## THE DATA
|---|

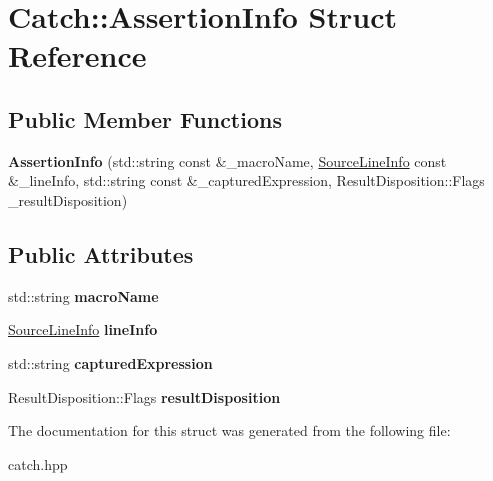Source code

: \hypertarget{structCatch_1_1AssertionInfo}{
\section{Catch::AssertionInfo Struct Reference}
\label{structCatch_1_1AssertionInfo}
}
\subsection*{Public Member Functions}
\begin{DoxyCompactItemize}
\item 
\hypertarget{structCatch_1_1AssertionInfo_aaf6cc3eebd40391e54d37ed42953c73f}{
{\bfseries AssertionInfo} (std::string const \&\_\-macroName, \hyperlink{structCatch_1_1SourceLineInfo}{SourceLineInfo} const \&\_\-lineInfo, std::string const \&\_\-capturedExpression, ResultDisposition::Flags \_\-resultDisposition)}
\label{structCatch_1_1AssertionInfo_aaf6cc3eebd40391e54d37ed42953c73f}

\end{DoxyCompactItemize}
\subsection*{Public Attributes}
\begin{DoxyCompactItemize}
\item 
\hypertarget{structCatch_1_1AssertionInfo_ac2e59e8c89e00eb3390768f50d540b18}{
std::string {\bfseries macroName}}
\label{structCatch_1_1AssertionInfo_ac2e59e8c89e00eb3390768f50d540b18}

\item 
\hypertarget{structCatch_1_1AssertionInfo_a17bdbb404ba12658034f833be2f4c3e7}{
\hyperlink{structCatch_1_1SourceLineInfo}{SourceLineInfo} {\bfseries lineInfo}}
\label{structCatch_1_1AssertionInfo_a17bdbb404ba12658034f833be2f4c3e7}

\item 
\hypertarget{structCatch_1_1AssertionInfo_af7c1d3cbfa346e9a303030fa0ef0cb54}{
std::string {\bfseries capturedExpression}}
\label{structCatch_1_1AssertionInfo_af7c1d3cbfa346e9a303030fa0ef0cb54}

\item 
\hypertarget{structCatch_1_1AssertionInfo_a60353b3632ab2f827162f2b2d6911073}{
ResultDisposition::Flags {\bfseries resultDisposition}}
\label{structCatch_1_1AssertionInfo_a60353b3632ab2f827162f2b2d6911073}

\end{DoxyCompactItemize}


The documentation for this struct was generated from the following file:\begin{DoxyCompactItemize}
\item 
catch.hpp\end{DoxyCompactItemize}
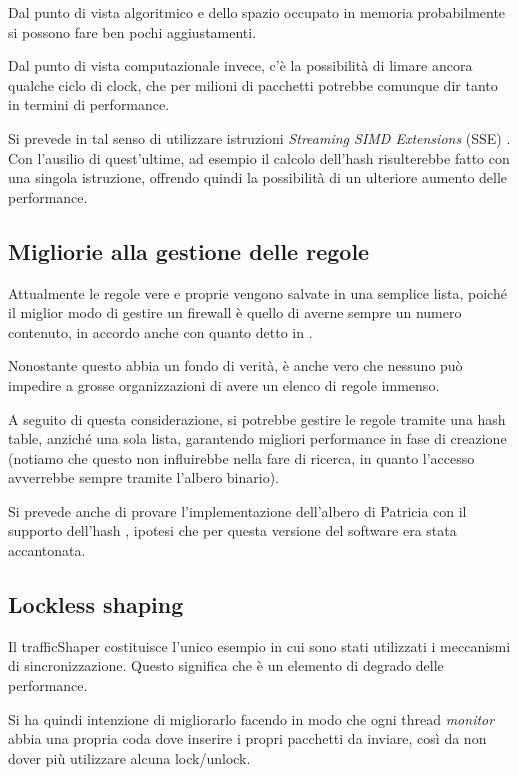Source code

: Dal punto di vista algoritmico e dello spazio occupato in memoria probabilmente si possono fare ben pochi aggiustamenti.

Dal punto di vista computazionale invece, c'è la possibilità di limare ancora qualche ciclo di clock, che per milioni di pacchetti potrebbe comunque dir tanto in termini di performance.

Si prevede in tal senso di utilizzare istruzioni \emph{Streaming SIMD Extensions} (SSE) \cite{sse}. Con l'ausilio di quest'ultime, ad esempio il calcolo dell'hash risulterebbe fatto con una singola istruzione, offrendo quindi la possibilità di un ulteriore aumento delle performance.

\subsection{Migliorie alla gestione delle regole}

Attualmente le regole vere e proprie vengono salvate in una semplice lista, poiché il miglior modo di gestire un firewall è quello di averne sempre un numero contenuto, in accordo anche con quanto detto in \cite{fsr}.

Nonostante questo abbia un fondo di verità, è anche vero che nessuno può impedire a grosse organizzazioni di avere un elenco di regole immenso.

A seguito di questa considerazione, si potrebbe gestire le regole tramite una hash table, anziché una sola lista, garantendo migliori performance in fase di creazione (notiamo che questo non influirebbe nella fare di ricerca, in quanto l'accesso avverrebbe sempre tramite l'albero binario).

Si prevede anche di provare l'implementazione dell'albero di Patricia con il supporto dell'hash \cite{hpt,hat}, ipotesi che per questa versione del software era stata accantonata.

\subsection{Lockless shaping}

Il trafficShaper costituisce l'unico esempio in cui sono stati utilizzati i meccanismi di sincronizzazione. Questo significa che è un elemento di degrado delle performance.

Si ha quindi intenzione di migliorarlo facendo in modo che ogni thread \emph{monitor} abbia una propria coda dove inserire i propri pacchetti da inviare, così da non dover più utilizzare alcuna lock/unlock.

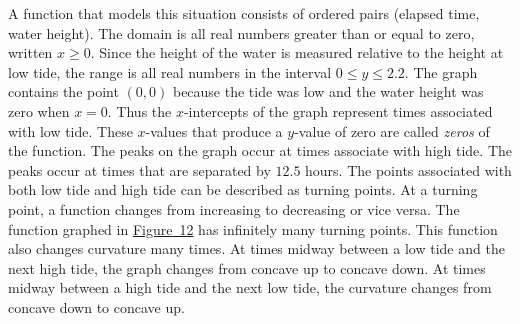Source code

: \documentclass[10pt,]{book}
\theoremstyle{ptxdefinitionnotitle}
\theoremstyle{ptxdefinitiontitle}
\numberwithin{equation}{section}
\begin{document}
\begin{example}
A function that models this situation consists of ordered pairs (elapsed time, water height).  The domain is all real numbers greater than or equal to zero, written \(x \geq 0\).  Since the height of the water is measured relative to the height at low tide, the range is all real numbers in the interval \(0 \leq y \leq 2.2\). The graph contains the point \(\left( 0, 0 \right)\) because the tide was low and the water height was zero when \(x = 0\). Thus the \(x\)-intercepts of the graph represent times associated with low tide. These \(x\)-values that produce a \(y\)-value of zero are called \emph{zeros} of the function. The peaks on the graph occur at times associate with high tide. The peaks occur at times that are separated by \(12.5\) hours. The points associated with both low tide and high tide can be described as turning points.  At a turning point, a function changes from increasing to decreasing or vice versa.  The function graphed in \hyperref[chapter02-section01-example03-graph]{Figure~12} has infinitely many turning points.  This function also changes curvature many times.  At times midway between a low tide and the next high tide, the graph changes from concave up to concave down. At times midway between a high tide and the next low tide, the curvature changes from concave down to concave up.%
\end{example}
\typeout{************************************************}
\typeout{************************************************}
\end{document}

|---|

## ACTION ITEM
All lines above that include the word "Public" must be copied into the answer.

## REPLY TO THE EXERCISE
\subsection*{Public Member Functions}
\subsection*{Public Attributes}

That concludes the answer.